You awake in a yellowed and peeling ruin of a hotel somewhere in Kuta. The last few days are a blur of swamp ass, day drinking, and strange blended cocktails of Cherry Fanta and dried native fungal growths. You give yourself a nod of approval. Your holiday in Bali is unfolding as planned.
Then something stirs in the back of your mind. The last thing you remember is following the whispering pixie lights into a dank and musty cellar filled with dentist chairs and tattooing equipment. And that’s when you notice the stabbing pain across your back and rush to the (of course) broken hall mirror to discover that there’s something new on you.
Immediately, you cycle through the following stages of grief.
1. Denial and Isolation
No. This cannot be. Your friends are going to be knocking on your door and heading down to breakfast any minute now. They must be avoided at all costs. No one can be allowed to see this. Your shame will live in song and memory for generations to come.
How dare that unscrupulous flesh decal vendor brand you with a (rather good, now that you get a closer look) tribal dragon (look how the claws flex when you move your arm like that). Didn’t he know what kind of a state you were in? Have they no concept of public health codes in Indonesia?

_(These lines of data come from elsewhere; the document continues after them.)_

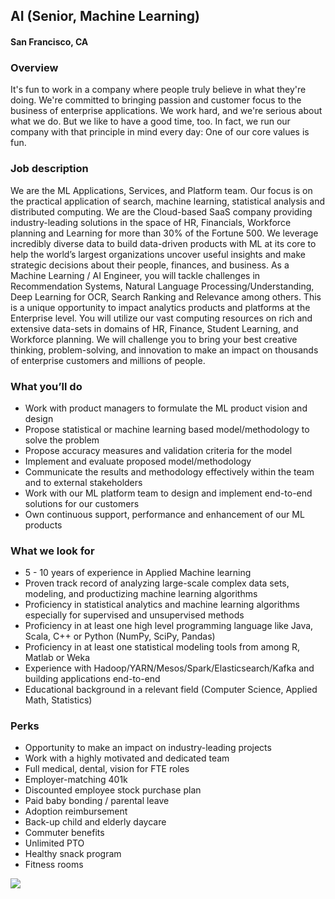 ## AI (Senior, Machine Learning)
#### San Francisco, CA

### Overview
It's fun to work in a company where people truly believe in what they're doing. We're committed to bringing passion and customer focus to the business of enterprise applications. We work hard, and we're serious about what we do. But we like to have a good time, too. In fact, we run our company with that principle in mind every day: One of our core values is fun.

### Job description
We are the ML Applications, Services, and Platform team. Our focus is on the practical application of search, machine learning, statistical analysis and distributed computing. We are the Cloud-based SaaS company providing industry-leading solutions in the space of HR, Financials, Workforce planning and Learning for more than 30% of the Fortune 500. We leverage incredibly diverse data to build data-driven products with ML at its core to help the world’s largest organizations uncover useful insights and make strategic decisions about their people, finances, and business.
As a Machine Learning / AI Engineer, you will tackle challenges in Recommendation Systems, Natural Language Processing/Understanding, Deep Learning for OCR, Search Ranking and Relevance among others. This is a unique opportunity to impact analytics products and platforms at the Enterprise level. You will utilize our vast computing resources on rich and extensive data-sets in domains of HR, Finance, Student Learning, and Workforce planning. We will challenge you to bring your best creative thinking, problem-solving, and innovation to make an impact on thousands of enterprise customers and millions of people.

### What you’ll do
+	Work with product managers to formulate the ML product vision and design
+	Propose statistical or machine learning based model/methodology to solve the problem
+	Propose accuracy measures and validation criteria for the model
+	Implement and evaluate proposed model/methodology
+	Communicate the results and methodology effectively within the team and to external stakeholders
+	Work with our ML platform team to design and implement end-to-end solutions for our customers
+	Own continuous support, performance and enhancement of our ML products

### What we look for
+	5 - 10 years of experience in Applied Machine learning
+	Proven track record of analyzing large-scale complex data sets, modeling, and productizing machine learning algorithms
+	Proficiency in statistical analytics and machine learning algorithms especially for supervised and unsupervised methods
+	Proficiency in at least one high level programming language like Java, Scala, C++ or Python (NumPy, SciPy, Pandas)
+	Proficiency in at least one statistical modeling tools from among R, Matlab or Weka 
+	Experience with Hadoop/YARN/Mesos/Spark/Elasticsearch/Kafka and building applications end-to-end
+	Educational background in a relevant field (Computer Science, Applied Math, Statistics)

### Perks
+	Opportunity to make an impact on industry-leading projects
+	Work with a highly motivated and dedicated team
+	Full medical, dental, vision for FTE roles
+	Employer-matching 401k
+	Discounted employee stock purchase plan
+	Paid baby bonding / parental leave
+	Adoption reimbursement 
+	Back-up child and elderly daycare
+	Commuter benefits
+	Unlimited PTO
+	Healthy snack program
+	Fitness rooms


[<img src='https://dabuttonfactory.com/button.png?t=Learn+More&f=Calibri-Bold&ts=24&tc=fff&hp=20&vp=8&c=5&bgt=unicolored&bgc=29aafe'>](https://letsrockit.co/job/v29ya2rheq-ai-senior-machine-learning)
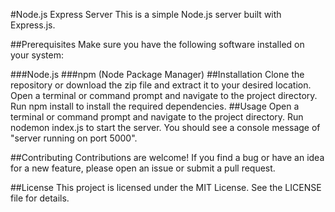 #Node.js Express Server
This is a simple Node.js server built with Express.js.

##Prerequisites
Make sure you have the following software installed on your system:

###Node.js
###npm (Node Package Manager)
##Installation
Clone the repository or download the zip file and extract it to your desired location.
Open a terminal or command prompt and navigate to the project directory.
Run npm install to install the required dependencies.
##Usage
Open a terminal or command prompt and navigate to the project directory.
Run nodemon index.js to start the server.
You should see a console message of "server running on port 5000".

##Contributing
Contributions are welcome! If you find a bug or have an idea for a new feature, please open an issue or submit a pull request.

##License
This project is licensed under the MIT License. See the LICENSE file for details.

It’s ok. This can all be fixed. You don’t have to go through life being that douche with the dragon tattoo. You can still redeem yourself. Don’t they say not to get in any swimming pools for a week or two after getting ink? Well let’s just march right out the door, order a breakfast cocktail, and jump on into that bad boy.
You’ve just checked your wallet and found out how much your new artwork cost you (why did you pay in American dollars?) and Googled some photos of tattoo removal failures. Good lord, that woman looks like she got melted with two-face acid. The ground seems to open up under your feet, and a rushing tide of darkness reaches up to take you into its dreadful bosom.
There is no escape from this.
Only one course of action remains open to you now. You must face this head on and grasp it by the horns. Only through total commitment to this new life can you salvage some small part of your once infinite potential. You must steel yourself and lean into the wretchedness: you are now that guy with the Balinese dragon on his shoulder blade.
Donning your Ed Hardy print shorts and singlet, you march forth into the world. Behold, you are become Chad, destroyer of your parents’ hopes and dreams.